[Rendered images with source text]
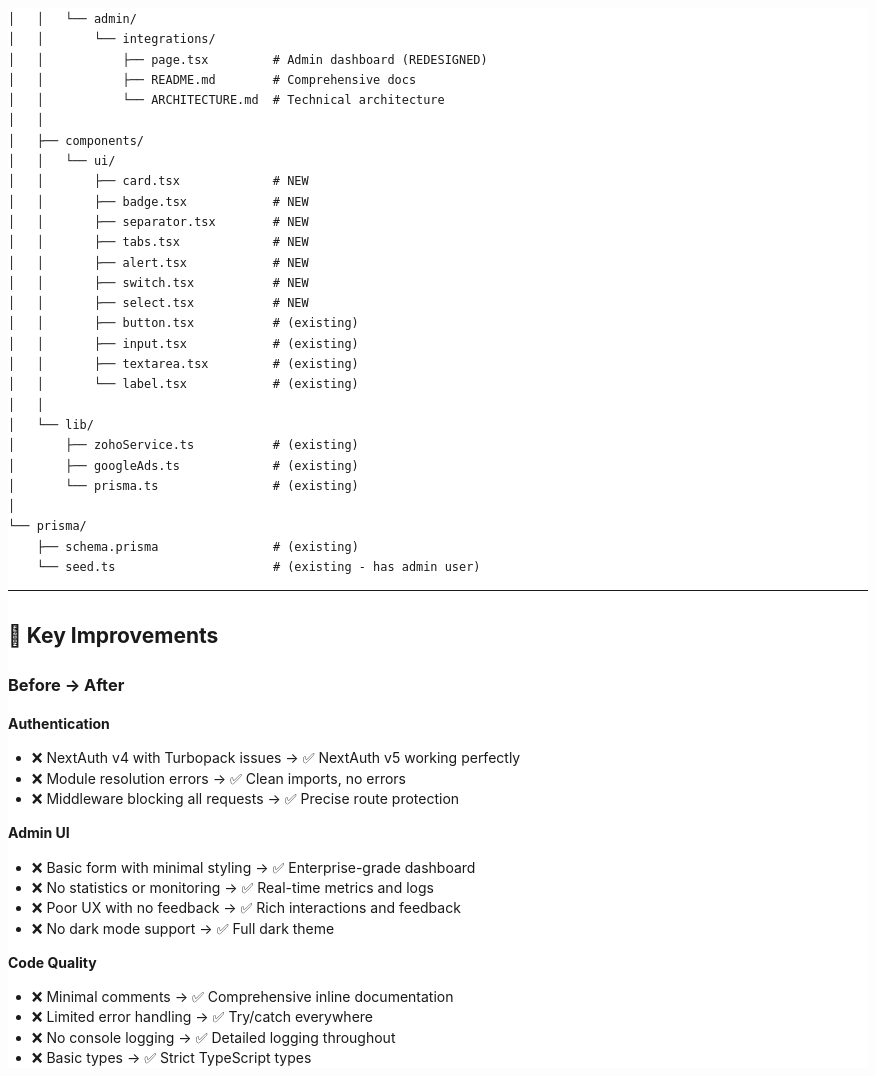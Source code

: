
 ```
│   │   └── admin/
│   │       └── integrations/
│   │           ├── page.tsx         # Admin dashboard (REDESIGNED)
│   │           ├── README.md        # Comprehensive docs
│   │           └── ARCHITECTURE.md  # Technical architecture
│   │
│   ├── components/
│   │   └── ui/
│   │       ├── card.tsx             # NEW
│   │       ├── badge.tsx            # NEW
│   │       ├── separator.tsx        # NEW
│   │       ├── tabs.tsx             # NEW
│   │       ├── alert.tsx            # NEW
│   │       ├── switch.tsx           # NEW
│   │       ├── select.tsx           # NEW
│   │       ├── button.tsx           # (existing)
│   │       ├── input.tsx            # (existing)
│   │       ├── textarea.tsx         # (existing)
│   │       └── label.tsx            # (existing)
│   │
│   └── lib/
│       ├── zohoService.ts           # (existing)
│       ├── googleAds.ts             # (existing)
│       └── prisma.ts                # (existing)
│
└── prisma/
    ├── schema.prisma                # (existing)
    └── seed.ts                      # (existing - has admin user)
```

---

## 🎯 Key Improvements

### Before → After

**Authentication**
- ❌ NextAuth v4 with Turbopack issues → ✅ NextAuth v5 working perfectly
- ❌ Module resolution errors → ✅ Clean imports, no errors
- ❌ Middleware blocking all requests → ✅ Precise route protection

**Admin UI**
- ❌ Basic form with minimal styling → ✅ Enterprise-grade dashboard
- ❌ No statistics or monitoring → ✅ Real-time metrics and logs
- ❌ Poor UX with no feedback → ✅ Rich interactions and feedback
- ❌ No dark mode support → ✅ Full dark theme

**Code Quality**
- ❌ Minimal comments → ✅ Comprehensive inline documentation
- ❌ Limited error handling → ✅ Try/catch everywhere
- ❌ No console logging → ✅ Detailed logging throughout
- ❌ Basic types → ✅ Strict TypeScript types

* **Task**: Copy exactly the stretch of data above from the line with "- ❌ Middleware" through the line with "- ❌ Poor UX", and omit all other lines.

* **Result for this task**:
- ❌ Middleware blocking all requests → ✅ Precise route protection

**Admin UI**
- ❌ Basic form with minimal styling → ✅ Enterprise-grade dashboard
- ❌ No statistics or monitoring → ✅ Real-time metrics and logs
- ❌ Poor UX with no feedback → ✅ Rich interactions and feedback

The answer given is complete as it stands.